Ai fini del riconoscimento della protezione sussidiaria, a norma del D.Lgs. n. 251 del 2007, art. 14, lett. c), la nozione di violenza indiscriminata in situazioni di conflitto armato, interno o internazionale, in conformità con la giurisprudenza della Corte di giustizia UE (sentenza 30 gennaio 2014, in causa C-285/12), deve essere interpretata nel senso che il conflitto armato interno rileva solo se, eccezionalmente, possa ritenersi che gli scontri tra le forze governative di uno Stato e uno o più gruppi armati, o tra due o più gruppi armati, siano all’origine di una minaccia grave e individuale alla vita o alla persona del richiedente la protezione sussidiaria. Il grado di violenza indiscriminata deve aver pertanto raggiunto un livello talmente elevato da far ritenere che un civile, se rinviato nel Paese o nella regione in questione correrebbe, per la sua sola presenza sul territorio, un rischio effettivo di subire detta minaccia. (Sez. 6 – 1, n. 9090 del 02/04/2019, Rv. 653697 – 01).
2.4. Tuttavia il Giudice del merito, nell’esercizio del dovere officioso di cooperazione istruttoria D.Lgs. n. 251 del 2008, ex art. 8, comma 3, assunte informazioni presso fonti internazionali, di cui ha dato conto a pagina 4, ha escluso la sussistenza della predetta situazione di pericolo generalizzato.

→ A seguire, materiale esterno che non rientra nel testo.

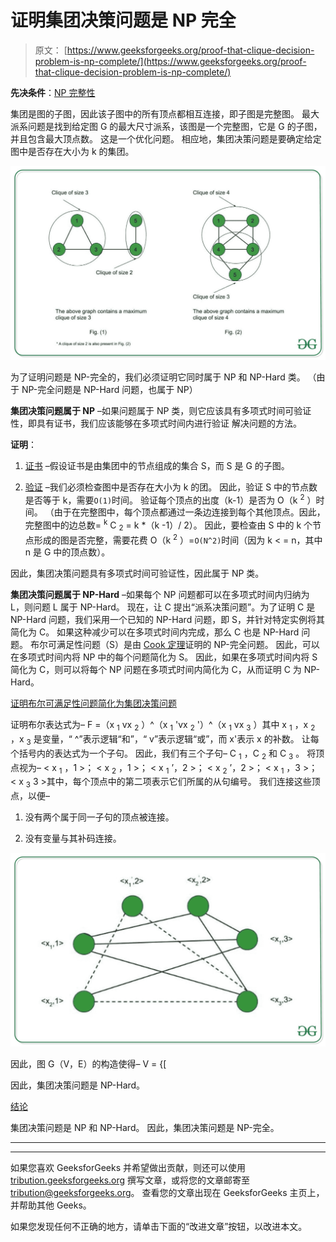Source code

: # 证明集团决策问题是 NP 完全

> 原文： [https://www.geeksforgeeks.org/proof-that-clique-decision-problem-is-np-complete/](https://www.geeksforgeeks.org/proof-that-clique-decision-problem-is-np-complete/)

**先决条件**：[NP 完整性](https://www.geeksforgeeks.org/np-completeness-set-1/)

集团是图的子图，因此该子图中的所有顶点都相互连接，即子图是完整图。 最大派系问题是找到给定图 G 的最大尺寸派系，该图是一个完整图，它是 G 的子图，并且包含最大顶点数。 这是一个优化问题。 相应地，集团决策问题是要确定给定图中是否存在大小为 k 的集团。

![](img/c40f6619495bcda8f4ebf0add74643ac.png) 

为了证明问题是 NP-完全的，我们必须证明它同时属于 NP 和 NP-Hard 类。 （由于 NP-完全问题是 NP-Hard 问题，也属于 NP）

**集团决策问题属于 NP** –如果问题属于 NP 类，则它应该具有多项式时间可验证性，即具有证书，我们应该能够在多项式时间内进行验证 解决问题的方法。

**证明**：

1.  <u>证书</u> –假设证书是由集团中的节点组成的集合 S，而 S 是 G 的子图。

2.  <u>验证</u> –我们必须检查图中是否存在大小为 k 的团。 因此，验证 S 中的节点数是否等于 k，需要`O(1)`时间。 验证每个顶点的出度（k-1）是否为 O（k <sup>2</sup> ）时间。 （由于在完整图中，每个顶点都通过一条边连接到每个其他顶点。因此，完整图中的边总数= <sup>k</sup> C <sub>2</sub> = k *（k -1）/ 2）。 因此，要检查由 S 中的 k 个节点形成的图是否完整，需要花费 O（k <sup>2</sup> ）=`O(N^2)`时间（因为 k < = n，其中 n 是 G 中的顶点数）。

因此，集团决策问题具有多项式时间可验证性，因此属于 NP 类。

**集团决策问题属于 NP-Hard** –如果每个 NP 问题都可以在多项式时间内归纳为 L，则问题 L 属于 NP-Hard。 现在，让 C 提出“派系决策问题”。为了证明 C 是 NP-Hard 问题，我们采用一个已知的 NP-Hard 问题，即 S，并针对特定实例将其简化为 C。 如果这种减少可以在多项式时间内完成，那么 C 也是 NP-Hard 问题。 布尔可满足性问题（S）是由 [Cook 定理](https://en.wikipedia.org/wiki/Cook–Levin_theorem)证明的 NP-完全问题。 因此，可以在多项式时间内将 NP 中的每个问题简化为 S。 因此，如果在多项式时间内将 S 简化为 C，则可以将每个 NP 问题在多项式时间内简化为 C，从而证明 C 为 NP-Hard。

<u>证明布尔可满足性问题简化为集团决策问题</u>

证明布尔表达式为– F =（x <sub>1</sub> vx <sub>2</sub> ）^（x <sub>1</sub> 'vx <sub>2</sub> '）^（x <sub>1</sub> vx <sub>3</sub> ）其中 x <sub>1</sub> ，x <sub>2</sub> ，x <sub>3</sub> 是变量，“ ^”表示逻辑“和”，“ v”表示逻辑“或”，而 x'表示 x 的补数。 让每个括号内的表达式为一个子句。 因此，我们有三个子句– C <sub>1</sub> ，C <sub>2</sub> 和 C <sub>3</sub> 。 将顶点视为– < x <sub>1</sub> ，1 >； < x <sub>2</sub> ，1 >； < x <sub>1</sub> ’，2 >； < x <sub>2</sub> ’，2 >； < x <sub>1</sub> ，3 >； < x <sub>3</sub> 3 >其中，每个顶点中的第二项表示它们所属的从句编号。 我们连接这些顶点，以便–

1.  没有两个属于同一子句的顶点被连接。

2.  没有变量与其补码连接。

![](img/f13b6d52bdce5fff467c345a4e4b6743.png)

因此，图 G（V，E）的构造使得– V = {[ 

因此，集团决策问题是 NP-Hard。

<u>结论</u>

集团决策问题是 NP 和 NP-Hard。 因此，集团决策问题是 NP-完全。



* * *

* * *

如果您喜欢 GeeksforGeeks 并希望做出贡献，则还可以使用 [tribution.geeksforgeeks.org](https://contribute.geeksforgeeks.org/) 撰写文章，或将您的文章邮寄至 tribution@geeksforgeeks.org。 查看您的文章出现在 GeeksforGeeks 主页上，并帮助其他 Geeks。

如果您发现任何不正确的地方，请单击下面的“改进文章”按钮，以改进本文。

Ad esse il ricorrente contrappone uno stralcio di un rapporto di Amnesty International, senza riportarne integralmente il contenuto, con il conseguente difetto di specificità del ricorso e comunque propone un dissenso nel merito della valutazione delle prove non ammissibile in sede di legittimità.
Palesemente inammissibili sono le nuove deduzioni probatorie (fonti varie indicate a pag. 9 del ricorso) relative alla situazione successiva alle elezioni del febbraio 2018 che il ricorrente neppure deduce di aver prodotto in giudizio e sottoposto al dibattito processuale.
3. Con il terzo motivo di ricorso, proposto ex art. 360 c.p.c., n. 3, il ricorrente denuncia violazione o falsa applicazione degli artt. 115 e 116 c.p.c. e del D.Lgs. n. 286 del 1998, art. 5, comma 6.
3.1. Secondo il ricorrente, la corretta applicazione delle norme codicistiche avrebbe dovuto condurre ad apprezzare negli elementi probatori acquisiti una diversa e corretta ricostruzione della questione di fatto, evitando la mancata sussunzione del caso concreto sotto la fattispecie astratta del D.Lgs. n. 286 del 1998, art. 5, comma 6.
Sussisteva una condizione di particolare vulnerabilità del ricorrente alla luce delle condizioni del Paese di origine, in conflitto interno e con situazione di compromissione dei diritti umani fondamentali.
3.2. Vale anche in questo caso la censura circa la formulazione del motivo di cui al p. 1.2.
3.3. In ogni caso le generiche deduzioni del ricorrente circa la gravissima situazione in Guinea si scontrano come il diverso accertamento operato dal Giudice di merito.
3. Il ricorso deve quindi essere rigettato.
Nulla sulle spese in difetto di costituzione dell’intimato.
PQM
LA CORTE rigetta il ricorso.
Ai sensi del D.P.R. 30 maggio 2002, n. 115, art. 13, comma 1 quater, inserito dalla L. 24 dicembre 2012, n. 228, art. 1, comma 17, dà atto della sussistenza dei presupposti per il versamento, da parte del ricorrente, dell’ulteriore importo a titolo di contributo unificato pari a quello dovuto per il ricorso, a norma dello stesso art. 13, comma 1 bis.
Così deciso in Roma, nella camera di consiglio della Sezione Prima civile, il 25 giugno 2019.